Then here is the question as to whether fins are possibly less efficient because unless they are very widely spaced there might be some resistance to air flowing between them . On the other hand maybe the fins create a "stack effect" that increases flow.
Putting a big resistor on it and pumping power into the resistor is of course what would really answer your question, once ywere willing to buy some material. But by then I guess yo ucould just bolt the amp into it!
You thinnking of those 4'x8' plates the street repair guys use to cover excavating?
Then here is the question as to whether fins are possibly less efficient because unless they are very widely spaced there might be some resistance to air flowing between them . On the other hand maybe the fins create a "stack effect" that increases flow.
Putting a big resistor on it and pumping power into the resistor is of course what would really answer your question, once ywere willing to buy some material. But by then I guess yo ucould just bolt the amp into it!
You thinnking of those 4'x8' plates the street repair guys use to cover excavating?
Well, yes I was thinking of that kind of thing. Well, its just that I can lay hands pretty cheaply on all sorts of scrap steel in all sorts of shapes and sizes. Walk into a scrap yard and pick something heavy enough to do the job. However, heatsinks, well you'd have to pay for those!

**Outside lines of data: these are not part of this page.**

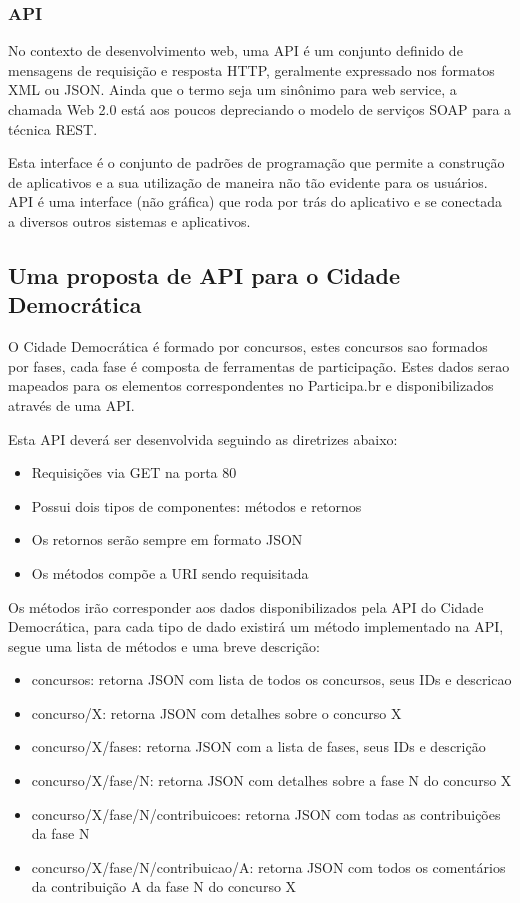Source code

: \documentclass[12pt]{article}
\begin{document}
\subsubsection{API}

No contexto de desenvolvimento web, uma API é um conjunto definido de
mensagens de requisição e resposta HTTP, geralmente expressado nos formatos
XML ou JSON. Ainda que o termo seja um sinônimo para web service, a chamada Web
2.0 está aos poucos depreciando o modelo de serviços SOAP para a técnica REST.

Esta interface é o conjunto de padrões de programação que permite a construção
de aplicativos e a sua utilização de maneira não tão evidente para os
usuários. API é uma interface (não gráfica) que roda por trás do aplicativo e
se conectada a diversos outros sistemas e aplicativos.

\subsection{Uma proposta de API para o Cidade Democrática}

O Cidade Democrática é formado por concursos, estes concursos sao formados por
fases, cada fase é composta de ferramentas de participação. Estes dados serao
mapeados para os elementos correspondentes no Participa.br e disponibilizados
através de uma API.

Esta API deverá ser desenvolvida seguindo as diretrizes abaixo:

\begin{itemize}
  \item Requisições via GET na porta 80
  \item Possui dois tipos de componentes: métodos e retornos
  \item Os retornos serão sempre em formato JSON
  \item Os métodos compõe a URI sendo requisitada
\end{itemize}

Os métodos irão corresponder aos dados disponibilizados pela API do Cidade
Democrática, para cada tipo de dado existirá um método implementado na API,
segue uma lista de métodos e uma breve descrição:

\begin{itemize}
  \item concursos: retorna JSON com lista de todos os concursos, seus IDs e descricao
  \item concurso/X: retorna JSON com detalhes sobre o concurso X
  \item concurso/X/fases: retorna JSON com a lista de fases, seus IDs e descrição
  \item concurso/X/fase/N: retorna JSON com detalhes sobre a fase N do concurso X
  \item concurso/X/fase/N/contribuicoes: retorna JSON com todas as contribuições da fase N
  \item concurso/X/fase/N/contribuicao/A: retorna JSON com todos os comentários da contribuição A da fase N do concurso X
\end{itemize}
\end{document}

Theres also a good source in older cast iron equipment, stuff thats scrapped.
Next time I'm in a scrap yard I might just pick up some stuff and see how it works out. At least I have a benchmark here now and know with the proper heatsinks the temps the mosfets themselves get to (60-70degC at the moment)
Fran
Variac must be getting close.
Try double the surface area cf. aluminium heatsink.
Will both sides dissipate heat or just one side?
Keep the radius to thickness ratio @ ~10:1
A typical aluminium heatsink with Rth s-a of 0.3C/W will have a surface area around 300,000 sq mm.
A steel plate of twice this area will be about 770mm sq.
Radius from centre to corner ~540mm.
Thickness required ~54mm.
Weight ~224kg (~500lbs).
That's as good a guess as I can make for 0.3C/W as a steel plate.
But it would take all day and night to reach operating temperature. Maybe that's a plus rather than a negative.
Try double the surface area cf. aluminium heatsink.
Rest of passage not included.